Ömrümüzü Türkiye'de geçirmekle birlikte ilk vatanımız Bulgaristan'dan ve burada yaşayan soydaşlarımızdan kopmamaya özen gösteriyoruz. Buradaki akrabalarla ve dostlarla ilişkilerimizi de sıcak tutmaya çalışıyoruz. Kimi gazeteler ve tv aracılığı ile, kimi de internet bağı ile Bulgaristan'ın sosyo-ekonomik gelişmesini izlemeye devam ediyoruz. Bulgaristan'a geldikçe konular üzerine daha da çok yoğunlaşıyoruz.
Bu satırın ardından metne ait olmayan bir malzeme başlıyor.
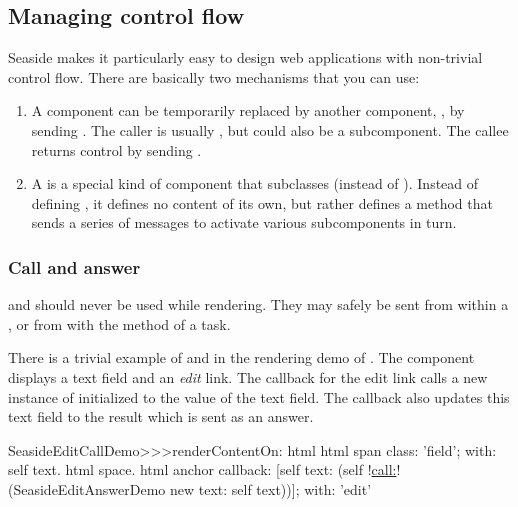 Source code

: \documentclass[a4paper,10pt,twoside]{book}
\begin{document}
\subsection{Managing control flow}

Seaside makes it particularly easy to design web applications with non-trivial control flow.
There are basically two mechanisms that you can use:

\begin{enumerate}
  \item A component  can be temporarily replaced by another component, , by sending .
  The caller is usually , but could also be a subcomponent.
  The callee returns control by sending .

  \item A  is a special kind of component that subclasses  (instead of ).
  Instead of defining , it defines no content of its own, but rather defines a  method that sends a series of  messages to activate various subcomponents in turn.
\end{enumerate}

\subsubsection{Call and answer}

 and  should never be used while rendering.
They may safely be sent from within a , or from with the  method of a task.

There is a trivial example of  and  in the rendering demo of .
The component  displays a text field and an \emph{edit} link.
The callback for the edit link calls a new instance of  initialized to the value of the text field.
The callback also updates this text field to the result which is sent as an answer.

\begin{code}{}
SeasideEditCallDemo>>>renderContentOn: html 
	html span
		class: 'field';
		with: self text.
	html space.
	html anchor
		callback: [self text: (self !\underline{call:}! (SeasideEditAnswerDemo new text: self text))];
		with: 'edit'
\end{code}{}
\end{document}
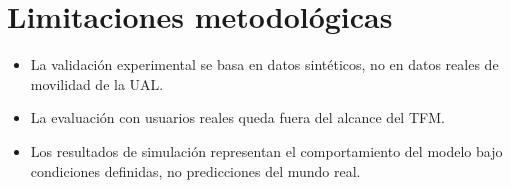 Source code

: \section{Limitaciones metodológicas}

\begin{itemize}
    \item La validación experimental se basa en datos sintéticos, no en datos reales de movilidad de la UAL.
    \item La evaluación con usuarios reales queda fuera del alcance del TFM.
    \item Los resultados de simulación representan el comportamiento del modelo bajo condiciones definidas, no predicciones del mundo real.
\end{itemize}
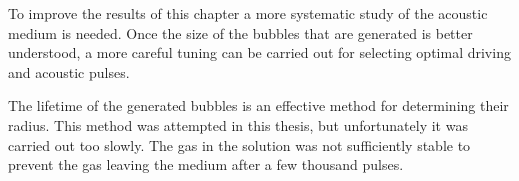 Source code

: To improve the results of this chapter a more
systematic study of the acoustic medium is needed.
Once the size of the bubbles that are generated is better understood,
a more careful tuning can be carried out for selecting optimal driving and acoustic pulses.

The lifetime of the generated bubbles is an effective method for determining their radius.
This method was attempted in this thesis, but unfortunately it was carried out too slowly.
The gas in the solution was not sufficiently stable to prevent the gas leaving the medium 
after a few thousand pulses.

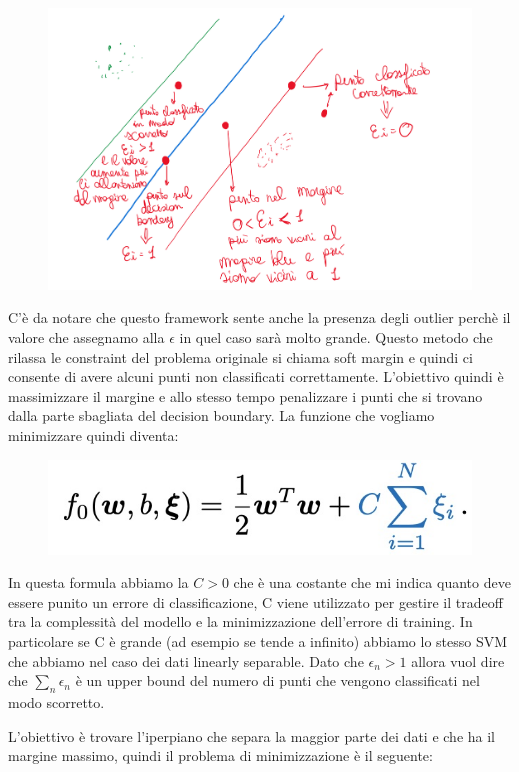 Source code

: \documentclass[14pt]{extreport}
\begin{document}
\begin{figure}[H]
\centering
  \includegraphics[width=0.7\linewidth]{567.jpeg}
\end{figure}

C'è da notare che questo framework sente anche la presenza degli outlier perchè il valore che assegnamo alla $\epsilon$ in quel caso sarà molto
grande. Questo metodo che rilassa le constraint del problema originale si chiama soft margin e quindi ci consente di avere alcuni punti non
classificati correttamente. L'obiettivo quindi è massimizzare il margine e allo stesso tempo penalizzare i punti che si trovano dalla parte sbagliata
del decision boundary. La funzione che vogliamo minimizzare quindi diventa:

\begin{figure}[H]
\centering
\includegraphics[width=0.7\linewidth]{323.jpeg}
\end{figure}

In questa formula abbiamo la $C>0$ che è una costante che mi indica quanto deve essere punito un errore di classificazione, C viene utilizzato per
gestire il tradeoff tra la complessità del modello e la minimizzazione dell'errore di training. In particolare se C è grande (ad esempio se tende a
infinito) abbiamo lo stesso SVM che abbiamo nel caso dei dati linearly separable. Dato che $\epsilon_n > 1$ allora vuol dire che $\sum_n\epsilon_n$ è
un upper bound del numero di punti che vengono classificati nel modo scorretto.
 
 L'obiettivo è trovare l'iperpiano che separa la maggior parte dei dati e che ha il margine massimo, quindi il problema di minimizzazione è il
 seguente:
 
\end{document}
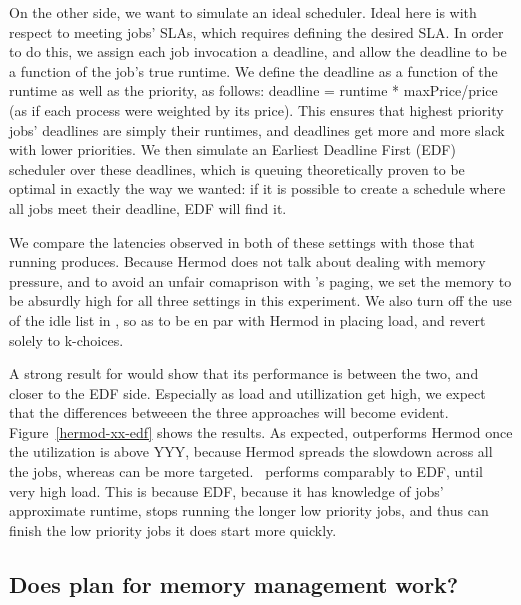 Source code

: On the other side, we want to simulate an ideal scheduler. Ideal here is with
respect to meeting jobs' SLAs, which requires defining the desired SLA. In order
to do this, we assign each job invocation a deadline, and allow the deadline to
be a function of the job's true runtime. We define the deadline as a function of
the runtime as well as the priority, as follows: deadline = runtime *
maxPrice/price (as if each process were weighted by its price). This ensures
that highest priority jobs' deadlines are simply their runtimes, and deadlines
get more and more slack with lower priorities. We then simulate an Earliest
Deadline First (EDF) scheduler over these deadlines, which is queuing
theoretically proven to be optimal in exactly the way we wanted: if it is
possible to create a schedule where all jobs meet their deadline, EDF will find
it\cite{TODO}.

We compare the latencies observed in both of these settings with those that
running \sys{} produces. Because Hermod does not talk about dealing with memory
pressure, and to avoid an unfair comaprison with \sys{}'s paging, we set the
memory to be absurdly high for all three settings in this experiment. We also
turn off the use of the idle list in \sys{}, so as to be en par with Hermod in
placing load, and revert solely to k-choices.

A strong result for \sys{} would show that its performance is between the two,
and closer to the EDF side. Especially as load and utillization get high, we
expect that the differences betweeen the three approaches will become evident.
Figure~\ref{hermod-xx-edf} shows the results. As expected, \sys{} outperforms
Hermod once the utilization is above YYY, because Hermod spreads the slowdown
across all the jobs, whereas \sys{} can be more targeted.~\sys{} performs
comparably to EDF, until very high load. This is because EDF, because it has
knowledge of jobs' approximate runtime, stops running the longer low priority
jobs, and thus can finish the low priority jobs it does start more quickly.


\subsection{Does \sys{} plan for memory management work?}


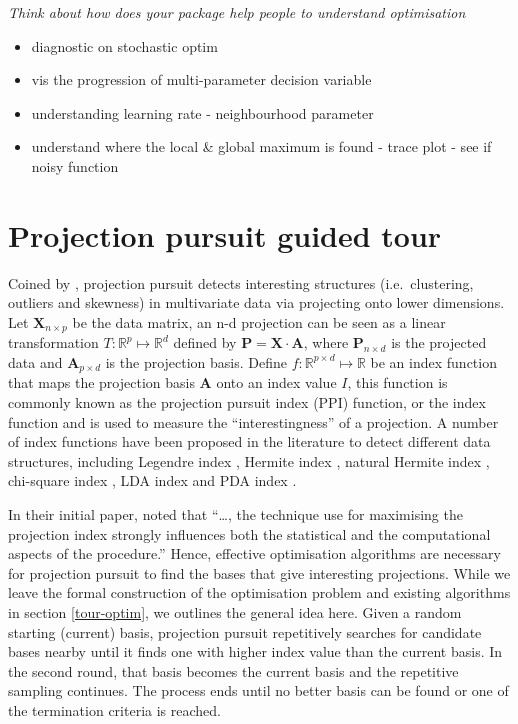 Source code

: \documentclass[12pt]{article}
\providecommand{\tightlist}{%
  \setlength{\itemsep}{0pt}\setlength{\parskip}{0pt}}
\begin{document}
\emph{Think about how does your package help people to understand
optimisation}

\begin{itemize}
\tightlist
\item
  diagnostic on stochastic optim
\item
  vis the progression of multi-parameter decision variable
\item
  understanding learning rate - neighbourhood parameter
\item
  understand where the local \& global maximum is found - trace plot -
  see if noisy function
\end{itemize}

\newpage

\hypertarget{tour}{%
\section{Projection pursuit guided tour}\label{tour}}

Coined by \citet{friedman1974projection}, projection pursuit detects
interesting structures (i.e.~clustering, outliers and skewness) in
multivariate data via projecting onto lower dimensions. Let
\(\mathbf{X}_{n \times p}\) be the data matrix, an n-d projection can be
seen as a linear transformation \(T: \mathbb{R}^p \mapsto \mathbb{R}^d\)
defined by \(\mathbf{P} = \mathbf{X} \cdot \mathbf{A}\), where
\(\mathbf{P}_{n \times d}\) is the projected data and
\(\mathbf{A}_{p\times d}\) is the projection basis. Define
\(f: \mathbb{R}^{p \times d} \mapsto \mathbb{R}\) be an index function
that maps the projection basis \(\mathbf{A}\) onto an index value \(I\),
this function is commonly known as the projection pursuit index (PPI)
function, or the index function and is used to measure the
``interestingness'' of a projection. A number of index functions have
been proposed in the literature to detect different data structures,
including Legendre index \citep{friedman1974projection}, Hermite index
\citep{hall1989polynomial}, natural Hermite index
\citep{cook1993projection}, chi-square index
\citep{posse1995projection}, LDA index \citep{lee2005projection} and PDA
index \citep{lee2010projection}.

In their initial paper, \citet{friedman1974projection} noted that
``\ldots{}, the technique use for maximising the projection index
strongly influences both the statistical and the computational aspects
of the procedure.'' Hence, effective optimisation algorithms are
necessary for projection pursuit to find the bases that give interesting
projections. While we leave the formal construction of the optimisation
problem and existing algorithms in section \ref{tour-optim}, we outlines
the general idea here. Given a random starting (current) basis,
projection pursuit repetitively searches for candidate bases nearby
until it finds one with higher index value than the current basis. In
the second round, that basis becomes the current basis and the
repetitive sampling continues. The process ends until no better basis
can be found or one of the termination criteria is reached.
\end{document}
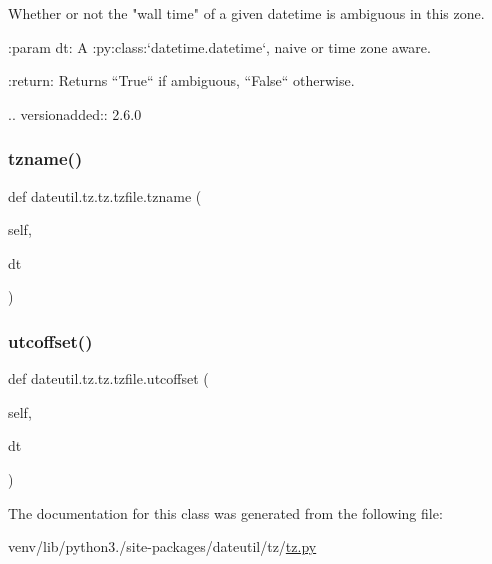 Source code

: \begin{DoxyVerb}Whether or not the "wall time" of a given datetime is ambiguous in this
zone.

:param dt:
    A :py:class:`datetime.datetime`, naive or time zone aware.


:return:
    Returns ``True`` if ambiguous, ``False`` otherwise.

.. versionadded:: 2.6.0
\end{DoxyVerb}
 \mbox{\label{classdateutil_1_1tz_1_1tz_1_1tzfile_adcc1cb91aeb3064b12d54ee4a57ac38f}} 
\subsubsection{\texorpdfstring{tzname()}{tzname()}}
{\footnotesize\ttfamily def dateutil.\+tz.\+tz.\+tzfile.\+tzname (\begin{DoxyParamCaption}\item[{}]{self,  }\item[{}]{dt }\end{DoxyParamCaption})}

\mbox{\label{classdateutil_1_1tz_1_1tz_1_1tzfile_a958135319a0ba1cca1949b48c65f4c93}} 
\subsubsection{\texorpdfstring{utcoffset()}{utcoffset()}}
{\footnotesize\ttfamily def dateutil.\+tz.\+tz.\+tzfile.\+utcoffset (\begin{DoxyParamCaption}\item[{}]{self,  }\item[{}]{dt }\end{DoxyParamCaption})}



The documentation for this class was generated from the following file\+:\begin{DoxyCompactItemize}
\item 
venv/lib/python3./site-\/packages/dateutil/tz/\hyperlink{tz_8py}{tz.\+py}\end{DoxyCompactItemize}
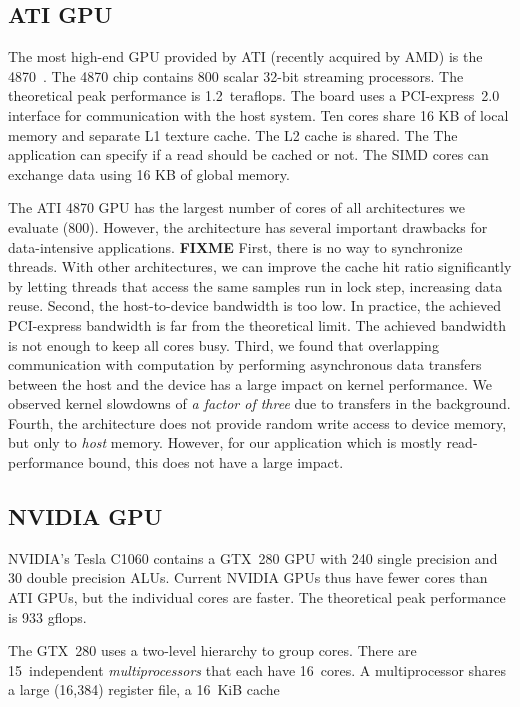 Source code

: \documentclass{article}
\begin{document}
\subsection{ATI GPU}

The most high-end GPU provided by ATI (recently acquired by AMD) is
the 4870~\cite{amd-manual}.  The 4870 chip contains 800 scalar 32-bit
streaming processors.  The theoretical peak performance is
1.2~teraflops. The board uses a PCI-express~2.0 interface
for communication with the host system.  Ten cores
share 16 KB of local memory and separate L1 texture cache.  The L2
cache is shared. The The application can specify if a read should be
cached or not.  The SIMD cores can exchange data using 16 KB of global
memory.

The ATI 4870 GPU has the largest number of cores of all architectures
we evaluate (800).  However, the architecture has several important
drawbacks for data-intensive applications.  \textbf{FIXME} First, there is no way to
synchronize threads. With other architectures, we can improve the
cache hit ratio significantly by letting threads that access the same
samples run in lock step, increasing data reuse.  Second, the
host-to-device bandwidth is too low. In practice, the achieved
PCI-express bandwidth is far from the theoretical limit. The achieved
bandwidth is not enough to keep all cores busy.  Third, we found that
overlapping communication with computation by performing asynchronous
data transfers between the host and the device has a large impact on
kernel performance. We observed kernel slowdowns of \emph{a factor of
three} due to transfers in the background.  Fourth, the architecture
does not provide random write access to device memory, but only to
\emph{host} memory. However, for our application which is mostly
read-performance bound, this does not have a large impact.


\subsection{NVIDIA GPU}

NVIDIA's Tesla C1060 contains a GTX~280 GPU with 240 single precision
and 30 double precision ALUs.  Current NVIDIA GPUs thus have fewer
cores than ATI GPUs, but the individual cores are faster.
The theoretical peak performance is 933 gflops.

The GTX~280 uses a two-level hierarchy to group cores.
There are 15~independent \emph{multiprocessors\/} that each have 16~cores.
A multiprocessor shares a large (16,384) register file, a 16~KiB cache
\end{document}
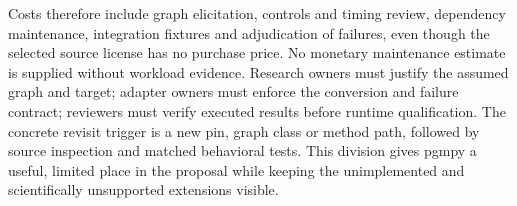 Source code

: Costs therefore include graph elicitation, controls and timing review,
dependency maintenance, integration fixtures and adjudication of failures,
even though the selected source license has no purchase price. No monetary
maintenance estimate is supplied without workload evidence. Research owners
must justify the assumed graph and target; adapter owners must enforce
the conversion and failure contract; reviewers must verify executed
results before runtime qualification. The concrete revisit trigger is
a new pin, graph class or method path, followed by source inspection and
matched behavioral tests. This division gives pgmpy a useful, limited
place in the proposal while keeping the unimplemented and scientifically
unsupported extensions visible.
\label{exec13:pgmpy-reuse-end}
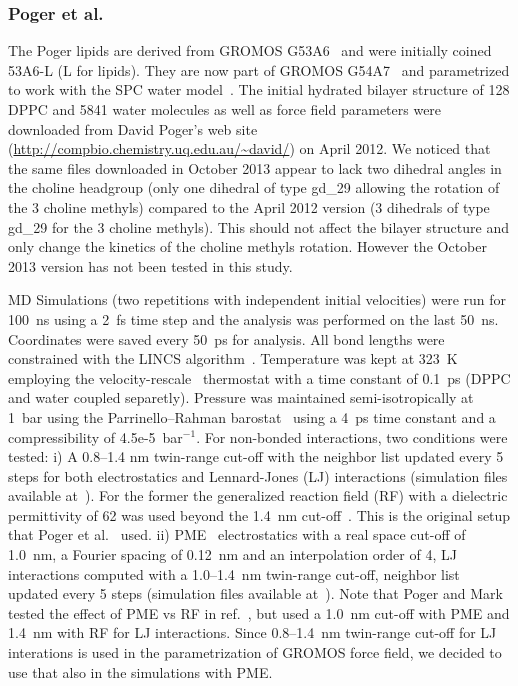 \documentclass[pre,aps,floatfix,authordate1-4,twocolumn]{revtex4-1}
\begin{document}
\subsubsection{Poger et al.}
The Poger lipids are derived from GROMOS G53A6~\cite{poger10} and were initially coined 53A6-L (L for lipids). They are now part of GROMOS G54A7~\cite{poger12} and parametrized to work with the SPC water model~\cite{berendsen81}. The initial hydrated bilayer structure of 128 DPPC and 5841 water molecules as well as force field parameters were downloaded 
from David Poger's web site (\url{http://compbio.chemistry.uq.edu.au/~david/}) on April 2012. 
We noticed that the same files downloaded in October 2013 appear to lack two dihedral angles in the choline headgroup (only one dihedral of type gd\_29 allowing 
the rotation of the 3 choline methyls) compared to the April 2012 version (3 dihedrals of type gd\_29 for the 3 choline methyls). This should not affect the 
bilayer structure and only change the kinetics of the choline methyls rotation. However the October 2013 version has not been tested in this study.

MD Simulations (two repetitions with independent initial velocities) were run for 100~ns using a 2~fs time step and the analysis 
was performed on the last 50~ns. Coordinates were saved every 50~ps for analysis. All bond lengths were constrained with the LINCS algorithm~\cite{hess97,hess07}. Temperature was kept 
at 323~K employing the velocity-rescale~\cite{bussi07} thermostat with a time constant of 0.1~ps (DPPC and water coupled separetly). Pressure was maintained semi-isotropically at 1~bar using 
the Parrinello--Rahman barostat~\cite{parrinello81} using a 4~ps time constant and a compressibility of 4.5e-5~bar$^{-1}$. For non-bonded interactions, two conditions were tested:
i) A 0.8--1.4 nm twin-range cut-off with the neighbor list updated every 5 steps for both electrostatics and Lennard-Jones (LJ) interactions 
(simulation files available at~\cite{pogerFILESrf1,pogerFILESrf2}). For the former the generalized reaction 
field (RF) with a dielectric permittivity of 62 was used beyond the 1.4~nm cut-off~\cite{tironi95}. This is the original setup that Poger et al.~\cite{poger10} used.
ii) PME~\cite{darden93,essman95} electrostatics with a real space cut-off of 1.0~nm, a Fourier spacing of 0.12~nm and an interpolation order of 4, LJ interactions computed with a 1.0--1.4~nm twin-range cut-off,
neighbor list updated every 5 steps (simulation files available at~\cite{pogerFILESpme1,pogerFILESpme2}). 
Note that Poger and Mark tested the effect of PME vs RF in ref.~\cite{poger12}, but used a 1.0~nm cut-off with PME and 1.4~nm with RF for LJ
interactions. Since 0.8--1.4~nm twin-range cut-off for LJ interations is used in the parametrization of GROMOS force field, we decided to use that
also in the simulations with PME.
\end{document}
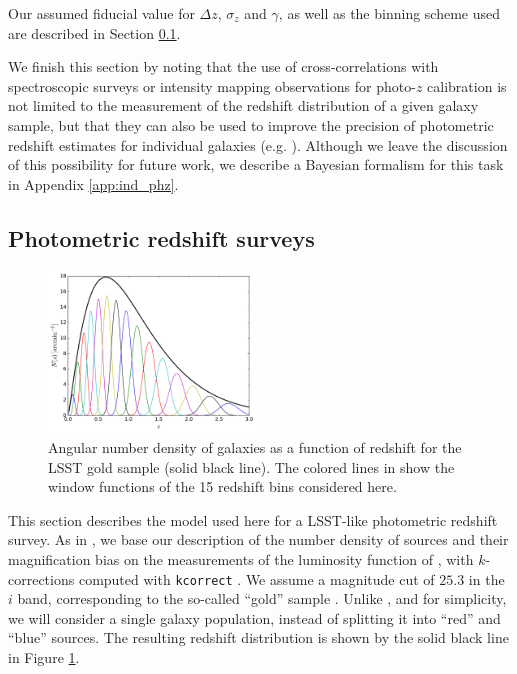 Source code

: \documentclass[prd,twocolumn]{revtex4}
\begin{document}
    Our assumed fiducial value for $\Delta z$, $\sigma_z$ and $\gamma$, as well as the binning scheme
    used are described in Section \ref{ssec:method.phz}.

    We finish this section by noting that the use of cross-correlations with spectroscopic surveys or
    intensity mapping observations for photo-$z$ calibration is not limited to the measurement of
    the redshift distribution of a given galaxy sample, but that they can also be used to improve the
    precision of photometric redshift estimates for individual galaxies (e.g. \cite{2012MNRAS.425.1042J}). 
    Although we leave the discussion of this possibility for future work, we describe a Bayesian
    formalism for this task in Appendix \ref{app:ind_phz}.
    
  \subsection{Photometric redshift surveys}\label{ssec:method.phz}
    \begin{figure}
      \centering
      \includegraphics[width=0.49\textwidth]{nz_lsst}
      \caption{Angular number density of galaxies as a function of redshift for the LSST
                gold sample (solid black line). The colored lines in show the window functions
                of the 15 redshift bins considered here.}
      \label{fig:nz_lsst}
    \end{figure}
    This section describes the model used here for a LSST-like photometric redshift survey.
    As in \cite{2015PhRvD..92f3525A}, we base our description of the number density of sources
    and their magnification bias on the measurements of the luminosity function of
    \cite{2006A&A...448..101G}, with $k$-corrections computed with {\tt kcorrect}
    \cite{2007AJ....133..734B}. We assume a magnitude cut of $25.3$ in the $i$ band, corresponding
    to the so-called ``gold'' sample \cite{2009arXiv0912.0201L}. Unlike \cite{2015PhRvD..92f3525A},
    and for simplicity, we will consider a single galaxy population,
    instead of splitting it into ``red'' and ``blue'' sources. The resulting redshift
    distribution is shown by the solid black line in Figure \ref{fig:nz_lsst}.
\end{document}
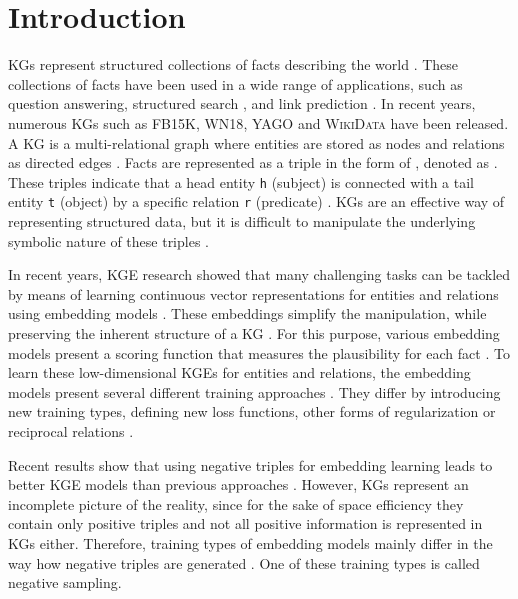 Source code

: \chapter{Introduction}
\label{ch:introduction}

\acp{KG} represent structured collections of facts describing the world  \cite{hogan2020knowledge}.
These collections of facts have been used in a wide range of applications, such as question answering, structured search \cite{zhang2019nscaching}, and link prediction \cite{cai2017kbgan, Alam2020AffinityDN}.
In recent years, numerous \acp{KG} such as \textsc{FB15K}, \textsc{WN18}, \textsc{YAGO} \cite{ConEx} and \textsc{WikiData} \cite{arnaoutwikinegata} have been released.
A \ac{KG} is a multi-relational graph where entities are stored as nodes and relations as directed edges \cite{zhang2019nscaching}.
Facts are represented as a triple in the form of , denoted as .
These triples indicate that a head entity \texttt{h} (subject) is connected with a tail entity \texttt{t} (object) by a specific relation \texttt{r} (predicate) \cite{zhang2019nscaching, Alam2020AffinityDN}.
\acp{KG} are an effective way of representing structured data, but it is difficult to manipulate the underlying symbolic nature of these triples \cite{8047276}.

In recent years, \ac{KGE} research showed that many challenging tasks can be tackled by means of learning continuous vector representations for entities and relations using embedding models \cite{Alam2020AffinityDN}.
These embeddings simplify the manipulation, while preserving the inherent structure of a \ac{KG} \cite{8047276}. 
For this purpose, various embedding models present a scoring function that measures the plausibility for each fact \cite{8047276, ConvE, qiannegative}.
To learn these low-dimensional \acp{KGE} for entities and relations, the embedding models present several different training approaches \cite{Ruffinelli2020You}.
They differ by introducing new training types, defining new loss functions, other forms of regularization or reciprocal relations \cite{Ruffinelli2020You}.

Recent results show that using negative triples for embedding learning leads to better \ac{KGE} models than previous approaches \cite{kotnis2017analysis}.
However, \acp{KG} represent an incomplete picture of the reality, since for the sake of space efficiency they contain only positive triples \cite{qiannegative} and not all positive information is represented in \acp{KG} either.
Therefore, training types of embedding models mainly differ in the way how negative triples are generated \cite{Ruffinelli2020You}. 
One of these training types is called negative sampling.
\clearpage

%

%

%

%
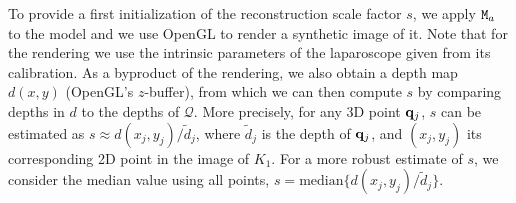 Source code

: 
To provide a first initialization of the reconstruction scale factor $s$, we apply $\mat{M}_a$ to the model and we use OpenGL to render a synthetic image of it.
Note that for the rendering we use the intrinsic parameters of the laparoscope given from its calibration.
As a byproduct of the rendering, we also obtain a depth map $d(x,y)$ (OpenGL's $z$-buffer), from which we can then compute $s$ by comparing depths in $d$ to the depths of $\mathcal{Q}$.
More precisely, for any 3D point $\mathbf{q}_j$, $s$ can be estimated as $s\approx d(x_j,y_j)/\tilde{d}_j$, where $\tilde{d}_j$ is the depth of $\mathbf{q}_j$, and $(x_j,y_j)$ its corresponding 2D point in the image of $K_1$.
For a more robust estimate of $s$, we consider the median value using all points, \ie $s=\mathrm{median} \{d(x_j,y_j)/\tilde{d}_j\}$.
Ne de olsa burada doğduk, burada yetiştik, burada olgunluğa eriştik.
Bazen insanların başına hiç hayal etmedikleri, hiç beklemedikleri durumlar da gelebiliyor. Onun için zaman zaman kendimize ve çevremize sormakta yarar var: ne idik, ne olduk, ne olacağız? Allah sonumuzu iyi eylesin.